DATA =
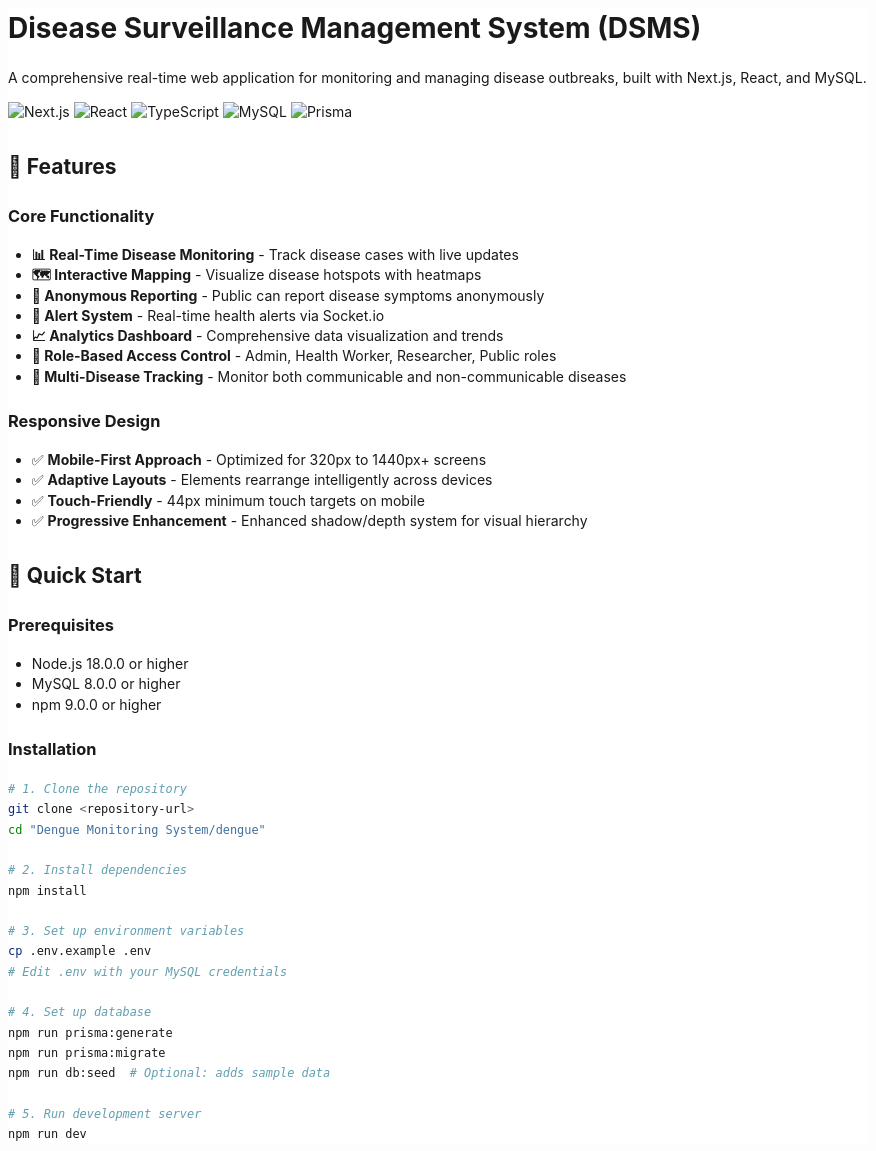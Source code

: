 # Disease Surveillance Management System (DSMS)

A comprehensive real-time web application for monitoring and managing disease outbreaks, built with Next.js, React, and MySQL.

![Next.js](https://img.shields.io/badge/Next.js-15.3.0-black)
![React](https://img.shields.io/badge/React-19.0.0-blue)
![TypeScript](https://img.shields.io/badge/TypeScript-5-blue)
![MySQL](https://img.shields.io/badge/MySQL-8.0+-blue)
![Prisma](https://img.shields.io/badge/Prisma-6.6.0-2D3748)

## 🌟 Features

### Core Functionality
- **📊 Real-Time Disease Monitoring** - Track disease cases with live updates
- **🗺️ Interactive Mapping** - Visualize disease hotspots with heatmaps
- **📝 Anonymous Reporting** - Public can report disease symptoms anonymously
- **🔔 Alert System** - Real-time health alerts via Socket.io
- **📈 Analytics Dashboard** - Comprehensive data visualization and trends
- **👥 Role-Based Access Control** - Admin, Health Worker, Researcher, Public roles
- **🦟 Multi-Disease Tracking** - Monitor both communicable and non-communicable diseases

### Responsive Design
- ✅ **Mobile-First Approach** - Optimized for 320px to 1440px+ screens
- ✅ **Adaptive Layouts** - Elements rearrange intelligently across devices
- ✅ **Touch-Friendly** - 44px minimum touch targets on mobile
- ✅ **Progressive Enhancement** - Enhanced shadow/depth system for visual hierarchy

## 🚀 Quick Start

### Prerequisites
- Node.js 18.0.0 or higher
- MySQL 8.0.0 or higher
- npm 9.0.0 or higher

### Installation

```bash
# 1. Clone the repository
git clone <repository-url>
cd "Dengue Monitoring System/dengue"

# 2. Install dependencies
npm install

# 3. Set up environment variables
cp .env.example .env
# Edit .env with your MySQL credentials

# 4. Set up database
npm run prisma:generate
npm run prisma:migrate
npm run db:seed  # Optional: adds sample data

# 5. Run development server
npm run dev
```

WORK INSTRUCTIONS =
Working from the material above, restate word for word the lines between the line with "### Responsive Design" and the line with "- ✅ **Touch-Friendly**", both included, and only those.

RESPONSE TO THIS EXERCISE =
### Responsive Design
- ✅ **Mobile-First Approach** - Optimized for 320px to 1440px+ screens
- ✅ **Adaptive Layouts** - Elements rearrange intelligently across devices
- ✅ **Touch-Friendly** - 44px minimum touch targets on mobile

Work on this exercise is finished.